The biggest problem with the USAFA is that it is not needed. Air Force officers have been best when they have been civilian school graduates, and that includes results in the pilot programs. When there is little need for something it then flounders looking for an identity, as the USAFA has for its entire existence.
P.S. I lived just a few miles north of the academy until recently. It is by far the best of the bunch as far as resources and location, and without question it is something someone should make real use of before it goes away.
“The biggest problem with the USAFA is that it is not needed. Air Force officers have been best when they have been civilian school graduates, and that includes results in the pilot programs...” [Code Toad, post 44]

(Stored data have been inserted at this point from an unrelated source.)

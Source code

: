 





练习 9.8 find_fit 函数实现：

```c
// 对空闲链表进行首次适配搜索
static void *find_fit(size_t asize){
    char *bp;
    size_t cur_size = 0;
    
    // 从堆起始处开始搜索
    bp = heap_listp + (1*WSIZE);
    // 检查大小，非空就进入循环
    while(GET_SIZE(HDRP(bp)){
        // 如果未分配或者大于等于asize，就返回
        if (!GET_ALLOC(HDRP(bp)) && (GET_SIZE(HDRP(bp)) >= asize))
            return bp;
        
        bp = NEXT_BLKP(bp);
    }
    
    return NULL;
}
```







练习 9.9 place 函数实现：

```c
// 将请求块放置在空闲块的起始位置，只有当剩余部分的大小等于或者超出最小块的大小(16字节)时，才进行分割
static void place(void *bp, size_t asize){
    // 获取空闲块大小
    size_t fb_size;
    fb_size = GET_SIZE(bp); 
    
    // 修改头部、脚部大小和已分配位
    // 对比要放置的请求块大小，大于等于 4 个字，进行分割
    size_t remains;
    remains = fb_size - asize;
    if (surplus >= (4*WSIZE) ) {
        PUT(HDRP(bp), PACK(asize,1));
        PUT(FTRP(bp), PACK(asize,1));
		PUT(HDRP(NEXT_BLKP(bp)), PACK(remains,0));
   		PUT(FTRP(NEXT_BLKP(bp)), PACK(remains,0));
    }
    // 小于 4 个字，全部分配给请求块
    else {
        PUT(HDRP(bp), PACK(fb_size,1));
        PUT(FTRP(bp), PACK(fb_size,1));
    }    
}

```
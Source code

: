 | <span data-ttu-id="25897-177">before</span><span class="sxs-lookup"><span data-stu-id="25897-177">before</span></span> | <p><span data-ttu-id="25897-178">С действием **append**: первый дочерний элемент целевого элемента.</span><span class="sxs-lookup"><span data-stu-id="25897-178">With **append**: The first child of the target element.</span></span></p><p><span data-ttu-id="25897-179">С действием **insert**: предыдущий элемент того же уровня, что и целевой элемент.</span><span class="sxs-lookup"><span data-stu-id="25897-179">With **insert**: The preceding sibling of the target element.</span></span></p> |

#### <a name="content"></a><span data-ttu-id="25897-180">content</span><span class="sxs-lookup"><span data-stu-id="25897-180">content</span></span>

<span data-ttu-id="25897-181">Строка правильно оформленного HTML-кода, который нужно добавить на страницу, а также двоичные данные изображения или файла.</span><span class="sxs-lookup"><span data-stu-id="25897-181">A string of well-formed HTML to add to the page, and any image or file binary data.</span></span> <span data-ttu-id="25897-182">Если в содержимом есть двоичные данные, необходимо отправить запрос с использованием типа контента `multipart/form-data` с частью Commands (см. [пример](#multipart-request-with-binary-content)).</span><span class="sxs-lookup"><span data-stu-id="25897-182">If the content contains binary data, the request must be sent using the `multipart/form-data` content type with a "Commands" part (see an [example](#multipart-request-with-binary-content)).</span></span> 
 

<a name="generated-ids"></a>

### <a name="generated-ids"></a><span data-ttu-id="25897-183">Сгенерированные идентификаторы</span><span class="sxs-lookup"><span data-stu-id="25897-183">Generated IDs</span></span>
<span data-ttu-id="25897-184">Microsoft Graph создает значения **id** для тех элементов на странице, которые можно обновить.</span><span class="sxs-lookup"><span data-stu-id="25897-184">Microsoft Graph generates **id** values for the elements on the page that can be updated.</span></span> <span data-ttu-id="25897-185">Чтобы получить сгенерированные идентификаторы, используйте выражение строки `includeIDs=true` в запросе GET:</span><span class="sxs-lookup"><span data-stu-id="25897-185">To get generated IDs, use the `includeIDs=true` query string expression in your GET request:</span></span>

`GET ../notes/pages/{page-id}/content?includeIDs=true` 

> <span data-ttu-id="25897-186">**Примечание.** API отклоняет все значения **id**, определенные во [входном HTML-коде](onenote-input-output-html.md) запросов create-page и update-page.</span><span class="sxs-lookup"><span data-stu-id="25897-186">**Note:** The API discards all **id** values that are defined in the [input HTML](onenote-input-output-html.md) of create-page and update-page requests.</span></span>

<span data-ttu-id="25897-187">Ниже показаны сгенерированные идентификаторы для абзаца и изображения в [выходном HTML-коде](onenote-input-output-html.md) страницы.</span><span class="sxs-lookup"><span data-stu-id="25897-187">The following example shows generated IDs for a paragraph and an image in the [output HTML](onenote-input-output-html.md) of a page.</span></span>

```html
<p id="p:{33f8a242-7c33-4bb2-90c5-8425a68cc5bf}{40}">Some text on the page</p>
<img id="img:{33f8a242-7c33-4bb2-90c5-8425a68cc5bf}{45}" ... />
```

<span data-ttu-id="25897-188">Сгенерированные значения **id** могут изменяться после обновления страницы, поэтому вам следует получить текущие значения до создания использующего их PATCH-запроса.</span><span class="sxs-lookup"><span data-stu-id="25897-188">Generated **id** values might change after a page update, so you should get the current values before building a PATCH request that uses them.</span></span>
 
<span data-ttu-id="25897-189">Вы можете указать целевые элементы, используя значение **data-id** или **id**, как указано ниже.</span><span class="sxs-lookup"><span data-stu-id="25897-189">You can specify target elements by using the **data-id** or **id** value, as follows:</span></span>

A mildly interesting notion. Where did you come by it? Propaganda from the two senior services, who claim superior wisdom and pride of place just because, well, they’re senior?
It’s logically impossible for the senior services to develop a better and more complete view of national defense. They think in two dimensions only. What really riles them is that air power demonstrated execrable manners by coming along in World War Two and win it - while still at a relatively primitive level of development.
I speak as an air power advocate, not an apologist for USAF as currently equipped and led.
The parlous state of USAF senior leadership is perhaps most colorfully embodied in the Two Johns - John Rosa and Johnny Weida, Superintendent and Commandant of Cadets respectively, in the first few years of this century. They were bedeviled by the largest sex harassment scandal to hit USAFA, but suffered no real punishment. One was a Citadel grad, the other a USAFA grad. Both enjoyed prior assignments as fighter pilots. One - I forget now which - infamously commented that “It is the Air Force Academy, but it isn’t our Air Force Academy.” I was told by several colleagues that their only qualifications for their jobs at USAFA was the ability to fly really good four-ship.